We can now use our model to gain insight into what Big Mountain's ideal ticket price could/should be, and how that might change under various scenarios.
5.3 Imports¶
import pandas as pd
import numpy as np
import os
import pickle
import matplotlib.pyplot as plt
import seaborn as sns
from sklearn import __version__ as sklearn_version
from sklearn.model_selection import cross_validate
5.4 Load Model¶
# This isn't exactly production-grade, but a quick check for development
# These checks can save some head-scratching in development when moving from
# one python environment to another, for example
expected_model_version = '1.0'
model_path = '../models/ski_resort_pricing_model.pkl'
if os.path.exists(model_path):
with open(model_path, 'rb') as f:
model = pickle.load(f)
if model.version != expected_model_version:
print("Expected model version doesn't match version loaded")
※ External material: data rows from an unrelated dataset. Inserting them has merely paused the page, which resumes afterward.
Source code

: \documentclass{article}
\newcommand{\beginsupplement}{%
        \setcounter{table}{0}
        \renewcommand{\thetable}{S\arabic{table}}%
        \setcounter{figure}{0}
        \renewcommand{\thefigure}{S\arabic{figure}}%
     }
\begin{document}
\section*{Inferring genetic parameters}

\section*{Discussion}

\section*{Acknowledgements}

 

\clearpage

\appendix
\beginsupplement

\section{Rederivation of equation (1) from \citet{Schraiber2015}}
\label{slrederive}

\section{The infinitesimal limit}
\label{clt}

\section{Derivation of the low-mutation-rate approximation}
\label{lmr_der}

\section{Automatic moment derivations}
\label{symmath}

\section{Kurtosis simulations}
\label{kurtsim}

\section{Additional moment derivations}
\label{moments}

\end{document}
if model.sklearn_version != sklearn_version:
print("Warning: model created under different sklearn version")
else:
print("Expected model not found")
5.5 Load Data¶
# Load our model features
ski_data = pd.read_csv('../data/ski_data_step3_features.csv')
# Locate and view Big Mountain
big_mountain = ski_data[ski_data.Name == 'Big Mountain Resort']
big_mountain.T
| 124 | |
|---|---|
| Name | Big Mountain Resort |
| Region | Montana |
| state | Montana |
| summit_elev | 6817 |
| vertical_drop | 2353 |
| base_elev | 4464 |
| trams | 0 |
| fastSixes | 0 |
| fastQuads | 3 |
| quad | 2 |
| triple | 6 |
| double | 0 |
| surface | 3 |
| total_chairs | 14 |
| Runs | 105.0 |
| TerrainParks | 4.0 |
| LongestRun_mi | 3.3 |
| SkiableTerrain_ac | 3000.0 |
| Snow Making_ac | 600.0 |
| daysOpenLastYear | 123.0 |
| yearsOpen | 72.0 |
| averageSnowfall | 333.0 |
| AdultWeekend | 81.0 |
| projectedDaysOpen | 123.0 |
| NightSkiing_ac | 600.0 |
| resorts_per_state | 12 |
| resorts_per_100kcapita | 1.122778 |
| resorts_per_100ksq_mile | 8.161045 |
| resort_skiable_area_ac_state_ratio | 0.140121 |
| resort_days_open_state_ratio | 0.129338 |
| resort_terrain_park_state_ratio | 0.148148 |
| resort_night_skiing_state_ratio | 0.84507 |
| total_chairs_runs_ratio | 0.133333 |
| total_chairs_skiable_ratio | 0.004667 |
| fastQuads_runs_ratio | 0.028571 |
| fastQuads_skiable_ratio | 0.001 |
5.6 Refit Model On All Available Data (excluding Big Mountain)¶
This next step requires some careful thought. We want to refit the model using all available data. But should we include Big Mountain data? The motivation for this entire project is based on the sense that Big Mountain needs to adjust its pricing. One way to phrase this problem: We want to train a model to predict Big Mountain's ticket price based on data from all other resorts! We don't want Big Mountain's current price to bias this. We want to calculate a price based only on its competitors.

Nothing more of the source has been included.